Provided information:

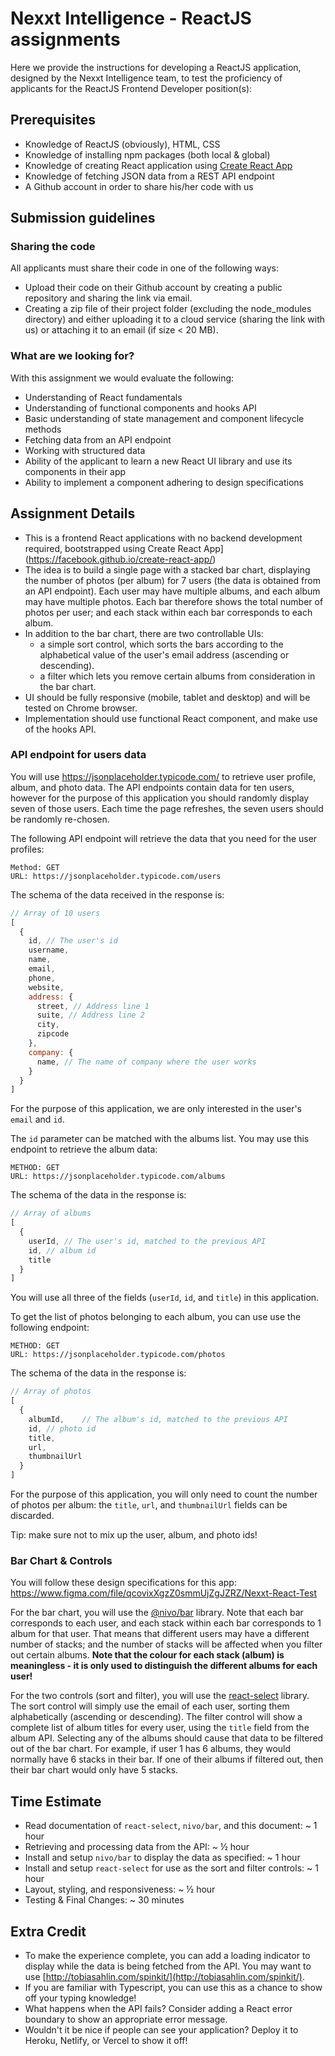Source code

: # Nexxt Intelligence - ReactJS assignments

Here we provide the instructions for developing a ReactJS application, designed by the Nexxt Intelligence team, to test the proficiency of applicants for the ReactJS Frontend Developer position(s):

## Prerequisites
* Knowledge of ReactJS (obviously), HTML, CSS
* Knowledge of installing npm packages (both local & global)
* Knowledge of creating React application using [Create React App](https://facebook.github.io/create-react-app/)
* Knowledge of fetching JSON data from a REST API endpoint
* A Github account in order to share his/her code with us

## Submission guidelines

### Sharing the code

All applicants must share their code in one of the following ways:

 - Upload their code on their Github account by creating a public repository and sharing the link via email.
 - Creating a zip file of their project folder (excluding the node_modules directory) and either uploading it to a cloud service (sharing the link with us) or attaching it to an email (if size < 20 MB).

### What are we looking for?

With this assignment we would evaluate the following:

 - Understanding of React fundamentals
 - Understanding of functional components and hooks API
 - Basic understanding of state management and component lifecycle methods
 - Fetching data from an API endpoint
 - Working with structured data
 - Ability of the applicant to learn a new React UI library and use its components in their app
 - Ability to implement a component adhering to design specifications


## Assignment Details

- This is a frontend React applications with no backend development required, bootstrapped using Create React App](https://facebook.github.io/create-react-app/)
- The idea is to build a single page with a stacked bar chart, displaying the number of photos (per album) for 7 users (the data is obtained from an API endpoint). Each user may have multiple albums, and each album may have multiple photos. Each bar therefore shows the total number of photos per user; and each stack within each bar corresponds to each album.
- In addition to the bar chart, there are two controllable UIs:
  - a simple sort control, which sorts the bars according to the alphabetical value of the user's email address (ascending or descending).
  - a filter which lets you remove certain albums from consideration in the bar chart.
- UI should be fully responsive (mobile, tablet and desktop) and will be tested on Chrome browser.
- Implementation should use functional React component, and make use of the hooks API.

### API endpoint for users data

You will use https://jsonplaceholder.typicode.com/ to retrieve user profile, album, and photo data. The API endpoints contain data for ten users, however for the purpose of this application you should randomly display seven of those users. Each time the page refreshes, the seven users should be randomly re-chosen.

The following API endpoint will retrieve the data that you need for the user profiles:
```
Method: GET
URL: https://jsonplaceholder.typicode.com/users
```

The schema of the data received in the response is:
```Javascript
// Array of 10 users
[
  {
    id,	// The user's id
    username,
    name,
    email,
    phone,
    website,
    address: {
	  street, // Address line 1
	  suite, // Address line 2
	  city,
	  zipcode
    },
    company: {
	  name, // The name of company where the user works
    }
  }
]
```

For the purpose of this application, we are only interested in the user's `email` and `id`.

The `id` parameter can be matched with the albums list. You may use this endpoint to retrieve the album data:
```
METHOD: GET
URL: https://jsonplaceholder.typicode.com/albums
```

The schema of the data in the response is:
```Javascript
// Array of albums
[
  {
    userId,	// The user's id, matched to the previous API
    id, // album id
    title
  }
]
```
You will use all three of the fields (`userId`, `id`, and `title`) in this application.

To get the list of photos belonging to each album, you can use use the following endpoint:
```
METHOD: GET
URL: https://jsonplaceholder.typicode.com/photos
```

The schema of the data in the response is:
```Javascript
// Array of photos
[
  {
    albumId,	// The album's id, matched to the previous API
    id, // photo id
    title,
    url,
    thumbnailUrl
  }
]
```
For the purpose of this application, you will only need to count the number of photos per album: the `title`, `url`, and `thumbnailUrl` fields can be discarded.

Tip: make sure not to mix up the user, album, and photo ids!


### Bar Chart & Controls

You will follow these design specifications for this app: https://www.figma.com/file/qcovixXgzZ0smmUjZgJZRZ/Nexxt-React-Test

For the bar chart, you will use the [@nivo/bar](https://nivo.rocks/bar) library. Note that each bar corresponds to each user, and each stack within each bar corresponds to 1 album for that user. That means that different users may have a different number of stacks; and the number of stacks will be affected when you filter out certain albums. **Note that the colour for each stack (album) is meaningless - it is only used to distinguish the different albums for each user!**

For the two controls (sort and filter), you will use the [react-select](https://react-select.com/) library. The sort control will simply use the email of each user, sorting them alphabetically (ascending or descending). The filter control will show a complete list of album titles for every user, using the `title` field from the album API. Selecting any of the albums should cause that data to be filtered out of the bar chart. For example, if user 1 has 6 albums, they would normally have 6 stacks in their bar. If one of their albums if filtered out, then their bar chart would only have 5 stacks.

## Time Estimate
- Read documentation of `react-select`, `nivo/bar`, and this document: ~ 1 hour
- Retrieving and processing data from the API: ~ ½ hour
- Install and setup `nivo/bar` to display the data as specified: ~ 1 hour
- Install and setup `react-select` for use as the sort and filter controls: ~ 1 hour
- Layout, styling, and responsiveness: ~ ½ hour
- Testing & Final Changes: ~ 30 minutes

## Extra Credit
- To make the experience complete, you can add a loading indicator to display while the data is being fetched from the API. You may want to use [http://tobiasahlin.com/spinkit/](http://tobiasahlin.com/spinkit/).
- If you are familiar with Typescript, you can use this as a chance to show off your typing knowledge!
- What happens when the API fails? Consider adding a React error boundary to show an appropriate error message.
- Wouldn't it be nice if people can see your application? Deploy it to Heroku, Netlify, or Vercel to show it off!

Work instructions: Look through the data above for the string "which" and copy every line where it appears.

Result:
  - a simple sort control, which sorts the bars according to the alphabetical value of the user's email address (ascending or descending).
  - a filter which lets you remove certain albums from consideration in the bar chart.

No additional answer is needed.